> Directions for this task
Return the listing below unchanged, but without pictures.
*** Data for review ***
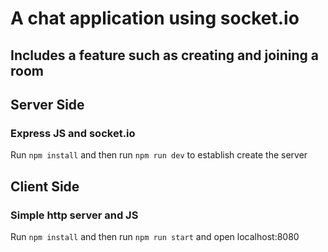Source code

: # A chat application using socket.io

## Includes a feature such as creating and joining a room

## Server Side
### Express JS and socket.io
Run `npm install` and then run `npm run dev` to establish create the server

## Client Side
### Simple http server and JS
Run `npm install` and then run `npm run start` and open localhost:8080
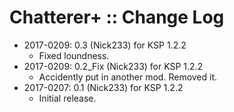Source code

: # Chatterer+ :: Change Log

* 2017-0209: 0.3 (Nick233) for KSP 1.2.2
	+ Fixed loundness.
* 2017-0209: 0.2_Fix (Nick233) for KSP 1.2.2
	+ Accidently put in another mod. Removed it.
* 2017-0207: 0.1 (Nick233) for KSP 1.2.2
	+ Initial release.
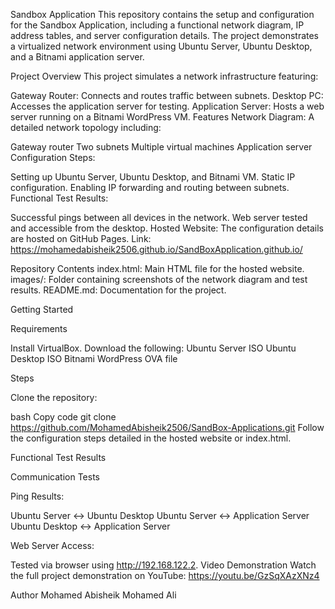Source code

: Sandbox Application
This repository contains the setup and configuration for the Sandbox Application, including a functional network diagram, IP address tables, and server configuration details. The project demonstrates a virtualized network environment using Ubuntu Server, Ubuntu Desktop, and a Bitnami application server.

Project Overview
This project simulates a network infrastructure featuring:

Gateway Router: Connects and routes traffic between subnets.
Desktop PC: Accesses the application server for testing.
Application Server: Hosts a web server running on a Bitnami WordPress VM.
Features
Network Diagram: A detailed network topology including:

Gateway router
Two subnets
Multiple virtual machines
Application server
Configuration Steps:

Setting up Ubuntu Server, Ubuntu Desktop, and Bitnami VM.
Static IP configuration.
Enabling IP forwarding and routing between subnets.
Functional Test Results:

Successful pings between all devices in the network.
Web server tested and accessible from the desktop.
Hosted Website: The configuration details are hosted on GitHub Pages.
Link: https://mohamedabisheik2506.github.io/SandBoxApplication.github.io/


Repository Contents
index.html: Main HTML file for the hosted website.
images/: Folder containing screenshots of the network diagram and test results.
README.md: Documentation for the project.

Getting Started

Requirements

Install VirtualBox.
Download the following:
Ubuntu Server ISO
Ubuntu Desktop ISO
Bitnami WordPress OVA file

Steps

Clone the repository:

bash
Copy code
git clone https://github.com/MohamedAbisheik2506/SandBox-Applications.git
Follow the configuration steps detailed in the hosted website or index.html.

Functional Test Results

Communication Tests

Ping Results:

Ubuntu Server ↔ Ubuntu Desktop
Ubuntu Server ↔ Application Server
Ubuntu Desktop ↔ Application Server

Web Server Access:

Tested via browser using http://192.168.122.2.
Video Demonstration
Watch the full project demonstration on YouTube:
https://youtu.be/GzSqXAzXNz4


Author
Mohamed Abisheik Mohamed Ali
*** End of Data for review ***
> Answer section
Source code

: # A chat application using socket.io

## Includes a feature such as creating and joining a room

## Server Side
### Express JS and socket.io
Run `npm install` and then run `npm run dev` to establish create the server

## Client Side
### Simple http server and JS
Run `npm install` and then run `npm run start` and open localhost:8080
Source code

: # Chatterer+ :: Change Log

* 2017-0209: 0.3 (Nick233) for KSP 1.2.2
	+ Fixed loundness.
* 2017-0209: 0.2_Fix (Nick233) for KSP 1.2.2
	+ Accidently put in another mod. Removed it.
* 2017-0207: 0.1 (Nick233) for KSP 1.2.2
	+ Initial release.
Source code

: Sandbox Application
This repository contains the setup and configuration for the Sandbox Application, including a functional network diagram, IP address tables, and server configuration details. The project demonstrates a virtualized network environment using Ubuntu Server, Ubuntu Desktop, and a Bitnami application server.

Project Overview
This project simulates a network infrastructure featuring:

Gateway Router: Connects and routes traffic between subnets.
Desktop PC: Accesses the application server for testing.
Application Server: Hosts a web server running on a Bitnami WordPress VM.
Features
Network Diagram: A detailed network topology including:

Gateway router
Two subnets
Multiple virtual machines
Application server
Configuration Steps:

Setting up Ubuntu Server, Ubuntu Desktop, and Bitnami VM.
Static IP configuration.
Enabling IP forwarding and routing between subnets.
Functional Test Results:

Successful pings between all devices in the network.
Web server tested and accessible from the desktop.
Hosted Website: The configuration details are hosted on GitHub Pages.
Link: https://mohamedabisheik2506.github.io/SandBoxApplication.github.io/


Repository Contents
index.html: Main HTML file for the hosted website.
images/: Folder containing screenshots of the network diagram and test results.
README.md: Documentation for the project.

Getting Started

Requirements

Install VirtualBox.
Download the following:
Ubuntu Server ISO
Ubuntu Desktop ISO
Bitnami WordPress OVA file

Steps

Clone the repository:

bash
Copy code
git clone https://github.com/MohamedAbisheik2506/SandBox-Applications.git
Follow the configuration steps detailed in the hosted website or index.html.

Functional Test Results

Communication Tests

Ping Results:

Ubuntu Server ↔ Ubuntu Desktop
Ubuntu Server ↔ Application Server
Ubuntu Desktop ↔ Application Server

Web Server Access:

Tested via browser using http://192.168.122.2.
Video Demonstration
Watch the full project demonstration on YouTube:
https://youtu.be/GzSqXAzXNz4


Author
Mohamed Abisheik Mohamed Ali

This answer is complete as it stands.